───── Information ─────

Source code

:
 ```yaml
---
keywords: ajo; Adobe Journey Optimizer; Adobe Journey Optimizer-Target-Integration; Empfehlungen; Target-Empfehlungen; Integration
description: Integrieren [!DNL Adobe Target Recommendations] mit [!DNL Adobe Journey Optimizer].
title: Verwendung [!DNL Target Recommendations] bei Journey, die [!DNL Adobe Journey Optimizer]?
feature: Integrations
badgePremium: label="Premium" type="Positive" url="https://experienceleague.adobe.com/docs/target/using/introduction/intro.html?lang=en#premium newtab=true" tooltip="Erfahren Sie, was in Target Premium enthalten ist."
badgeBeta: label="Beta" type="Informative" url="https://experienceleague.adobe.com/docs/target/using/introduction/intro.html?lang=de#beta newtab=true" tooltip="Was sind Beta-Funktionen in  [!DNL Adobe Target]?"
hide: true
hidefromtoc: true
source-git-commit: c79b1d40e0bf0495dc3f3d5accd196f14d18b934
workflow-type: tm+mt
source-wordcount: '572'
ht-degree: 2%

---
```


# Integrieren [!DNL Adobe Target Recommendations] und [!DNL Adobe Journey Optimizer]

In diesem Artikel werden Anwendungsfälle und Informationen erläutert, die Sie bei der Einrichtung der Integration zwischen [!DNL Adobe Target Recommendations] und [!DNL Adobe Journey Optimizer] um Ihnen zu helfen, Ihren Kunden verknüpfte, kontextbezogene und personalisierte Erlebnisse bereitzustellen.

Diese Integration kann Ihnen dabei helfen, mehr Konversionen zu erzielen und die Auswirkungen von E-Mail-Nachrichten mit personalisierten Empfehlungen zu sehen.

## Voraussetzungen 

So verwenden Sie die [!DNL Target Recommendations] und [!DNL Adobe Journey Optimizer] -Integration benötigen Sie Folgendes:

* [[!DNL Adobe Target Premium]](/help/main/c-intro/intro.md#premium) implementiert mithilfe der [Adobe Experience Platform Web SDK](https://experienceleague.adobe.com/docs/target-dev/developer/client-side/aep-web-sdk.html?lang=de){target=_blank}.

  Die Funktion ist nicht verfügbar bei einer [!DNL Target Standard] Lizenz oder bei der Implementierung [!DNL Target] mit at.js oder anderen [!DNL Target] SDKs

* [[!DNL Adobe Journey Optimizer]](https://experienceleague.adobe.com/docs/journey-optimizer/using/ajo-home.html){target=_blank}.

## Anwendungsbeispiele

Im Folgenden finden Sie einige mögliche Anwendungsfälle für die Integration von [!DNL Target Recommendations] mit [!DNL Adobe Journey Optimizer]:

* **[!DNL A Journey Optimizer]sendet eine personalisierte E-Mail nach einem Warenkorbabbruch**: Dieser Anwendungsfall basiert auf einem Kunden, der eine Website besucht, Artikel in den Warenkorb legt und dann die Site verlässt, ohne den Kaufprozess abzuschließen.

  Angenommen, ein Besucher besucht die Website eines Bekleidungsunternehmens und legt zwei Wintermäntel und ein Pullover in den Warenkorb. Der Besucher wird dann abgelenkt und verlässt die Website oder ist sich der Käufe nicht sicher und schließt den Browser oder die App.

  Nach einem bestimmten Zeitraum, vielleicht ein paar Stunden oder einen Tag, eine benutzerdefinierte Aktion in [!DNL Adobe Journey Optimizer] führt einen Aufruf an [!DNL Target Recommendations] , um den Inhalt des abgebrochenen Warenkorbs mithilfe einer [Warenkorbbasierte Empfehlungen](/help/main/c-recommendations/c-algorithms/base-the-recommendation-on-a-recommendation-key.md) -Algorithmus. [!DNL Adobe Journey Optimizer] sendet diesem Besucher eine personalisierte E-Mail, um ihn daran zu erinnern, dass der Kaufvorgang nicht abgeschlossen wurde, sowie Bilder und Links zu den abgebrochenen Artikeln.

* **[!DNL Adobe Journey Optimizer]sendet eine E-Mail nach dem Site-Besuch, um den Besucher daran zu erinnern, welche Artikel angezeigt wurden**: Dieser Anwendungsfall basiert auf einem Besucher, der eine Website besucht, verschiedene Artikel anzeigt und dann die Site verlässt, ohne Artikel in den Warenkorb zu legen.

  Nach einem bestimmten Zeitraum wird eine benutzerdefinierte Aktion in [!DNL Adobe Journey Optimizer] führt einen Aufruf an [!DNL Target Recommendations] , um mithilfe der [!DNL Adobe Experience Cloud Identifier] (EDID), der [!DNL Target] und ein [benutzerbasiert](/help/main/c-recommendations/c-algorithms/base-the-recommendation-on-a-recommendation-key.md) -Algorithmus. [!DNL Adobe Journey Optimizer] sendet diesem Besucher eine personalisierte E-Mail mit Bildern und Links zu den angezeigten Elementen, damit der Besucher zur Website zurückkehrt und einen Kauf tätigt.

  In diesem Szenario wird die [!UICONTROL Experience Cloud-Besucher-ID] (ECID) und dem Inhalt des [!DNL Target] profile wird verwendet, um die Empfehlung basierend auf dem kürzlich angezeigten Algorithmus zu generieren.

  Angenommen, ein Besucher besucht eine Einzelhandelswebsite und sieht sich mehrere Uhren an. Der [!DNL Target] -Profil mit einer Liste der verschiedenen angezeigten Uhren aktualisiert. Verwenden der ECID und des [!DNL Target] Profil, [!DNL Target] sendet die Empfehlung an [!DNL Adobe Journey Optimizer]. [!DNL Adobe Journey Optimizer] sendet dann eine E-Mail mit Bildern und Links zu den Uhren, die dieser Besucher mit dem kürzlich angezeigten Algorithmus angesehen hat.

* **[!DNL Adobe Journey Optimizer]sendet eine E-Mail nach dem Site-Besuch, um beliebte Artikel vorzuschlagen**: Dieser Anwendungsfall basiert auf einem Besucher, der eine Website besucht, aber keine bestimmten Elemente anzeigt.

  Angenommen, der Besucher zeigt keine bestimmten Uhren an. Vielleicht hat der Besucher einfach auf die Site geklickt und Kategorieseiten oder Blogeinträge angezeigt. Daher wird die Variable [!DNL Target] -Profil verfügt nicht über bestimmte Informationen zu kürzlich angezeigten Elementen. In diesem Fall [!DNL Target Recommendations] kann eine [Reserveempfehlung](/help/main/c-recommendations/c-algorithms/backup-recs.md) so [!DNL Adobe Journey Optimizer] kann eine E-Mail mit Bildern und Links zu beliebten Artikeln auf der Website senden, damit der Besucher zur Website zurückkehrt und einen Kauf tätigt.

─────

[Your task]
In full and without error, restate the data.

[Completed task]
Source code

:
 ```yaml
---
keywords: ajo; Adobe Journey Optimizer; Adobe Journey Optimizer-Target-Integration; Empfehlungen; Target-Empfehlungen; Integration
description: Integrieren [!DNL Adobe Target Recommendations] mit [!DNL Adobe Journey Optimizer].
title: Verwendung [!DNL Target Recommendations] bei Journey, die [!DNL Adobe Journey Optimizer]?
feature: Integrations
badgePremium: label="Premium" type="Positive" url="https://experienceleague.adobe.com/docs/target/using/introduction/intro.html?lang=en#premium newtab=true" tooltip="Erfahren Sie, was in Target Premium enthalten ist."
badgeBeta: label="Beta" type="Informative" url="https://experienceleague.adobe.com/docs/target/using/introduction/intro.html?lang=de#beta newtab=true" tooltip="Was sind Beta-Funktionen in  [!DNL Adobe Target]?"
hide: true
hidefromtoc: true
source-git-commit: c79b1d40e0bf0495dc3f3d5accd196f14d18b934
workflow-type: tm+mt
source-wordcount: '572'
ht-degree: 2%

---
```


# Integrieren [!DNL Adobe Target Recommendations] und [!DNL Adobe Journey Optimizer]

In diesem Artikel werden Anwendungsfälle und Informationen erläutert, die Sie bei der Einrichtung der Integration zwischen [!DNL Adobe Target Recommendations] und [!DNL Adobe Journey Optimizer] um Ihnen zu helfen, Ihren Kunden verknüpfte, kontextbezogene und personalisierte Erlebnisse bereitzustellen.

Diese Integration kann Ihnen dabei helfen, mehr Konversionen zu erzielen und die Auswirkungen von E-Mail-Nachrichten mit personalisierten Empfehlungen zu sehen.

## Voraussetzungen 

So verwenden Sie die [!DNL Target Recommendations] und [!DNL Adobe Journey Optimizer] -Integration benötigen Sie Folgendes:

* [[!DNL Adobe Target Premium]](/help/main/c-intro/intro.md#premium) implementiert mithilfe der [Adobe Experience Platform Web SDK](https://experienceleague.adobe.com/docs/target-dev/developer/client-side/aep-web-sdk.html?lang=de){target=_blank}.

  Die Funktion ist nicht verfügbar bei einer [!DNL Target Standard] Lizenz oder bei der Implementierung [!DNL Target] mit at.js oder anderen [!DNL Target] SDKs

* [[!DNL Adobe Journey Optimizer]](https://experienceleague.adobe.com/docs/journey-optimizer/using/ajo-home.html){target=_blank}.

## Anwendungsbeispiele

Im Folgenden finden Sie einige mögliche Anwendungsfälle für die Integration von [!DNL Target Recommendations] mit [!DNL Adobe Journey Optimizer]:

* **[!DNL A Journey Optimizer]sendet eine personalisierte E-Mail nach einem Warenkorbabbruch**: Dieser Anwendungsfall basiert auf einem Kunden, der eine Website besucht, Artikel in den Warenkorb legt und dann die Site verlässt, ohne den Kaufprozess abzuschließen.

  Angenommen, ein Besucher besucht die Website eines Bekleidungsunternehmens und legt zwei Wintermäntel und ein Pullover in den Warenkorb. Der Besucher wird dann abgelenkt und verlässt die Website oder ist sich der Käufe nicht sicher und schließt den Browser oder die App.

  Nach einem bestimmten Zeitraum, vielleicht ein paar Stunden oder einen Tag, eine benutzerdefinierte Aktion in [!DNL Adobe Journey Optimizer] führt einen Aufruf an [!DNL Target Recommendations] , um den Inhalt des abgebrochenen Warenkorbs mithilfe einer [Warenkorbbasierte Empfehlungen](/help/main/c-recommendations/c-algorithms/base-the-recommendation-on-a-recommendation-key.md) -Algorithmus. [!DNL Adobe Journey Optimizer] sendet diesem Besucher eine personalisierte E-Mail, um ihn daran zu erinnern, dass der Kaufvorgang nicht abgeschlossen wurde, sowie Bilder und Links zu den abgebrochenen Artikeln.

* **[!DNL Adobe Journey Optimizer]sendet eine E-Mail nach dem Site-Besuch, um den Besucher daran zu erinnern, welche Artikel angezeigt wurden**: Dieser Anwendungsfall basiert auf einem Besucher, der eine Website besucht, verschiedene Artikel anzeigt und dann die Site verlässt, ohne Artikel in den Warenkorb zu legen.

  Nach einem bestimmten Zeitraum wird eine benutzerdefinierte Aktion in [!DNL Adobe Journey Optimizer] führt einen Aufruf an [!DNL Target Recommendations] , um mithilfe der [!DNL Adobe Experience Cloud Identifier] (EDID), der [!DNL Target] und ein [benutzerbasiert](/help/main/c-recommendations/c-algorithms/base-the-recommendation-on-a-recommendation-key.md) -Algorithmus. [!DNL Adobe Journey Optimizer] sendet diesem Besucher eine personalisierte E-Mail mit Bildern und Links zu den angezeigten Elementen, damit der Besucher zur Website zurückkehrt und einen Kauf tätigt.

  In diesem Szenario wird die [!UICONTROL Experience Cloud-Besucher-ID] (ECID) und dem Inhalt des [!DNL Target] profile wird verwendet, um die Empfehlung basierend auf dem kürzlich angezeigten Algorithmus zu generieren.

  Angenommen, ein Besucher besucht eine Einzelhandelswebsite und sieht sich mehrere Uhren an. Der [!DNL Target] -Profil mit einer Liste der verschiedenen angezeigten Uhren aktualisiert. Verwenden der ECID und des [!DNL Target] Profil, [!DNL Target] sendet die Empfehlung an [!DNL Adobe Journey Optimizer]. [!DNL Adobe Journey Optimizer] sendet dann eine E-Mail mit Bildern und Links zu den Uhren, die dieser Besucher mit dem kürzlich angezeigten Algorithmus angesehen hat.

* **[!DNL Adobe Journey Optimizer]sendet eine E-Mail nach dem Site-Besuch, um beliebte Artikel vorzuschlagen**: Dieser Anwendungsfall basiert auf einem Besucher, der eine Website besucht, aber keine bestimmten Elemente anzeigt.

  Angenommen, der Besucher zeigt keine bestimmten Uhren an. Vielleicht hat der Besucher einfach auf die Site geklickt und Kategorieseiten oder Blogeinträge angezeigt. Daher wird die Variable [!DNL Target] -Profil verfügt nicht über bestimmte Informationen zu kürzlich angezeigten Elementen. In diesem Fall [!DNL Target Recommendations] kann eine [Reserveempfehlung](/help/main/c-recommendations/c-algorithms/backup-recs.md) so [!DNL Adobe Journey Optimizer] kann eine E-Mail mit Bildern und Links zu beliebten Artikeln auf der Website senden, damit der Besucher zur Website zurückkehrt und einen Kauf tätigt.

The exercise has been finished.